As I said, I think I cracked the code for why they do this.  And again it's probably common sense.  Basically the idea is to play in to our obsessive culture by giving us a puzzle and letting us try to reassemble it.  You give us a bunch of little snippets in no particular order and we all sit around on Twitter, Facebook, Blogger, etc trying to unravel what it means and how the pieces fit together.  They basically use us then as carriers to spread the virus here, there, and everywhere across the Interwebs. 

Yet sometimes they're really evil about these and actually put stuff in that doesn't make the final cut of the film or even splice dialogue from different points together.  Remember when one of the first Age of Ultron trailers came out and there was a shot of some lady in a cave or something?  People went crazy trying to figure out who she was.  Who was she?  Nobody!  That scene wasn't in the movie and Josh Whedon claimed it was just stock footage tossed in there.  In the trailer for The Gambler Mark Wahlberg says, "If you don't have the magic...don't bother!"  When I watched the movie in the theater I realized the parts before and after the ellipsis were actually two different lines from two different parts.

I'm not sure how many people watch book trailers, but maybe authors need to find a way to do something similar.  Put a bunch of jumbled-up shit out there and let people whip themselves into a frenzy trying to piece it together.  I'm not sure yet how to do it but maybe someone with better skills at video editing can put something together.

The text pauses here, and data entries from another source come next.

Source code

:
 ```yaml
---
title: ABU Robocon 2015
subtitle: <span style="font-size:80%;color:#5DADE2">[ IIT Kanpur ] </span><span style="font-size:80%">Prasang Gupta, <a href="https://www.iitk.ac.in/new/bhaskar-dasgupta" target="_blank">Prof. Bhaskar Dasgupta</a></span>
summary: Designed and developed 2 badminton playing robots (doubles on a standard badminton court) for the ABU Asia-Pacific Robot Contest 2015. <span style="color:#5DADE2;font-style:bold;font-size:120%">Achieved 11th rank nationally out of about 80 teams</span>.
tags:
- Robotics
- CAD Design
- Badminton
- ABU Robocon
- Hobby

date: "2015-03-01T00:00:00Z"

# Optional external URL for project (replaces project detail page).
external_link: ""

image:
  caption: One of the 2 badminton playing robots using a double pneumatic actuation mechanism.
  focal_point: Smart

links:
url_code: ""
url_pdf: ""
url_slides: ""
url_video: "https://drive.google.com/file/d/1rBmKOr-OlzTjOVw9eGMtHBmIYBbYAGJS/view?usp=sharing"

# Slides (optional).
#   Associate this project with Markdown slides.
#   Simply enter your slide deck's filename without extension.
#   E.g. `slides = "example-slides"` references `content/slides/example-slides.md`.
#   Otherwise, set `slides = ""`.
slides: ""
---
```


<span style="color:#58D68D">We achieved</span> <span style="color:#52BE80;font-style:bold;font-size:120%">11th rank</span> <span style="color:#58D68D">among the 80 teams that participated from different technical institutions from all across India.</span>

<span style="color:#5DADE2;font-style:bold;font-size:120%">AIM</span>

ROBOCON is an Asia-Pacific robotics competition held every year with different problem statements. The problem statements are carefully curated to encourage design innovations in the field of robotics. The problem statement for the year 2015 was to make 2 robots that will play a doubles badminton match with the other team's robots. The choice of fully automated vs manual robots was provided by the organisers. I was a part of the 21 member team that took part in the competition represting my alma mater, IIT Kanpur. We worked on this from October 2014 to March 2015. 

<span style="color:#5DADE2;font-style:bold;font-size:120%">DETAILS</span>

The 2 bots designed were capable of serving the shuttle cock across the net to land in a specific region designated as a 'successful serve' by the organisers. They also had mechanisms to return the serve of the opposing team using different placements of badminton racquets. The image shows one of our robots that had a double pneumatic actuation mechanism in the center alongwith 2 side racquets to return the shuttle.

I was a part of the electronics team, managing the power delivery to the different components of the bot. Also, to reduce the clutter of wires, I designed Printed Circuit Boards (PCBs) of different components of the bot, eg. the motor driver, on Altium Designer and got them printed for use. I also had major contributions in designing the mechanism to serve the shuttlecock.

I know it's oh so hard to read blogs on Tuesdays [eye roll] but tomorrow's a special trivia challenge!

3 comments:

Cindy said...
This comment has been removed by the author.
Cindy said...

I like the way they do trailers because I don't mind wondering for awhile.

Michael Offutt, Phantom Reader said...

Hmm. I've never really paid much attention to book trailers, but if you think you've cracked the code to making a successful one then that's a good thing. If you need a test audience, send me a link to a trailer you've made and I'll let you know what I think of it.